[[ Data excerpts open ]]

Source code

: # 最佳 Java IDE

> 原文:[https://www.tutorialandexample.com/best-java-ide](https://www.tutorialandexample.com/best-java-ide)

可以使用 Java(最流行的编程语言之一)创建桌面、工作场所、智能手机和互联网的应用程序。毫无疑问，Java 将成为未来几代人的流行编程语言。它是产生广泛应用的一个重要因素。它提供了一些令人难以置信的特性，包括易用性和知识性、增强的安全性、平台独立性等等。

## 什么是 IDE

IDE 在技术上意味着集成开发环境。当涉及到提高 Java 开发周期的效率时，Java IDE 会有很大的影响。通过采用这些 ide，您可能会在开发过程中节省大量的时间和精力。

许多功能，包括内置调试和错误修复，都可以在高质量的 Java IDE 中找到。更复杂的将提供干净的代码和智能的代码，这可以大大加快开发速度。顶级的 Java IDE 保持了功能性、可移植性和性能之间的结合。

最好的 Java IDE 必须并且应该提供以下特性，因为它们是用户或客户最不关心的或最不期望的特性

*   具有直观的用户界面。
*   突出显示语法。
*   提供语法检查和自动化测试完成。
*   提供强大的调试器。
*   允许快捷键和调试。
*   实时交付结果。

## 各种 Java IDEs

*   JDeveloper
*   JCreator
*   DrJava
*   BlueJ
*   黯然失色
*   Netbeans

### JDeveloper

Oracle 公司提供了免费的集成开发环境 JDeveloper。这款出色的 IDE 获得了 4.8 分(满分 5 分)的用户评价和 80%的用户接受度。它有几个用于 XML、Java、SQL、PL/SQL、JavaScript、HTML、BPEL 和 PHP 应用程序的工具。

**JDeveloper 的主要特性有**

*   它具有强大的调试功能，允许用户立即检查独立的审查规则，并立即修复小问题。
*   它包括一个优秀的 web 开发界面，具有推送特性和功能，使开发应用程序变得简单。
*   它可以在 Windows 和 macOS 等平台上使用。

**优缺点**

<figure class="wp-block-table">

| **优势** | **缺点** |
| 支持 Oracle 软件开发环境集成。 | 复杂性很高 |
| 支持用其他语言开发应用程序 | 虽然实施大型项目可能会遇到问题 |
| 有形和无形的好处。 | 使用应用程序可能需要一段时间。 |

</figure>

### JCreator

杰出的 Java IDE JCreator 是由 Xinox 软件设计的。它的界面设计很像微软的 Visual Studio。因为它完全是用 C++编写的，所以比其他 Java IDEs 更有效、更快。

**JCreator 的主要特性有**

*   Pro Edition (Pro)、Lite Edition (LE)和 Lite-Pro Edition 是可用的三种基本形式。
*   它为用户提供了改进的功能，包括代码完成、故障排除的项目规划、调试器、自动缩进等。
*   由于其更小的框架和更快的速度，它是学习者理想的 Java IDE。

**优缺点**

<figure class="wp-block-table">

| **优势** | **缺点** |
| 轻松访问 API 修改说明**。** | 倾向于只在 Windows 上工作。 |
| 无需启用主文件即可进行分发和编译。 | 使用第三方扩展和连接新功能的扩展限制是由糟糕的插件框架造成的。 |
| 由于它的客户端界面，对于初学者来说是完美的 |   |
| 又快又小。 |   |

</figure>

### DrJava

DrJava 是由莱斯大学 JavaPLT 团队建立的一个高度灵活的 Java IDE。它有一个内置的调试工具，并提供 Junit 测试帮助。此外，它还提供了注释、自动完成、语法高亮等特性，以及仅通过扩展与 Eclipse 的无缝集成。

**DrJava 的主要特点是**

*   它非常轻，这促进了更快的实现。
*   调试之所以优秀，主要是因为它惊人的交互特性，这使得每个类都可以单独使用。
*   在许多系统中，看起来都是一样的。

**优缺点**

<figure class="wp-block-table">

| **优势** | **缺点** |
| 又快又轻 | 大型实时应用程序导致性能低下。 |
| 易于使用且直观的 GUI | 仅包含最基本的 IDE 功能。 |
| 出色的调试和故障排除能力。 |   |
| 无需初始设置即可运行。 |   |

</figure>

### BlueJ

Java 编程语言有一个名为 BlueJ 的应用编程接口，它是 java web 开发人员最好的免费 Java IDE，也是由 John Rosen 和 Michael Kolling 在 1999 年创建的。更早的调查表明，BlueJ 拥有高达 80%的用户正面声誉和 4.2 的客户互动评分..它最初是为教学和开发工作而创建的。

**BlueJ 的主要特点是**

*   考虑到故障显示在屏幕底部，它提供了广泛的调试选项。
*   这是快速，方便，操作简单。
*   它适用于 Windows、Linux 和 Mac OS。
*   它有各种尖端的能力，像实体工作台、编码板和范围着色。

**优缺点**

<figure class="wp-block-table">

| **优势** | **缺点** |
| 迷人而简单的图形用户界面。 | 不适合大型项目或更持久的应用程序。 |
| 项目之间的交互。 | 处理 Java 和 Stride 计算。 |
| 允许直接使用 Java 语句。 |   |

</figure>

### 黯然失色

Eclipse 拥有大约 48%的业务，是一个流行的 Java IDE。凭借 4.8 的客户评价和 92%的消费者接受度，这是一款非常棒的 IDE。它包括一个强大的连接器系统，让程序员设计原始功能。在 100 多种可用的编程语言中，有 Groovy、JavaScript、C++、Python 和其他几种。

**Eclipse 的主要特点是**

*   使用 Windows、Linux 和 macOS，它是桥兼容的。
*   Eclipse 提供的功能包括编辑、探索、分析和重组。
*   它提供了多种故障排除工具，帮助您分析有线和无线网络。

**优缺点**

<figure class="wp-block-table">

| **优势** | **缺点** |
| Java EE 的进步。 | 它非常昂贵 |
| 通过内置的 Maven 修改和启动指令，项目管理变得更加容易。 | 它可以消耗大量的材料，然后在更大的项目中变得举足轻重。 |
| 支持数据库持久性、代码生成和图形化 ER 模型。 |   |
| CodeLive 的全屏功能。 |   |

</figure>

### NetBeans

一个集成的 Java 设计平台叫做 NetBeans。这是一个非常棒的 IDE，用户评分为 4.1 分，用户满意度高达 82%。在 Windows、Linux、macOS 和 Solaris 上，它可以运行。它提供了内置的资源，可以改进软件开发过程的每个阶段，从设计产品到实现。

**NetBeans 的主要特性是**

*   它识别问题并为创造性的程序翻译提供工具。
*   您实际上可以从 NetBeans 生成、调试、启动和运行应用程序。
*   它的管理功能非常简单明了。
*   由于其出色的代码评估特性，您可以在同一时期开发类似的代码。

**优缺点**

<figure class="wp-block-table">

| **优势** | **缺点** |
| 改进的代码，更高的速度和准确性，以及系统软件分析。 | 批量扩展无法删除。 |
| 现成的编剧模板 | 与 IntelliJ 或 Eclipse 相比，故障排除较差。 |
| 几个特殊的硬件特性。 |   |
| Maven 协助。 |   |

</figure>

[[ Data excerpts closed ]]

# What to produce
In the records above, locate the lines holding the word "的主要特点是". Copy each of them.

# Response to the task
**DrJava 的主要特点是**
**BlueJ 的主要特点是**
**Eclipse 的主要特点是**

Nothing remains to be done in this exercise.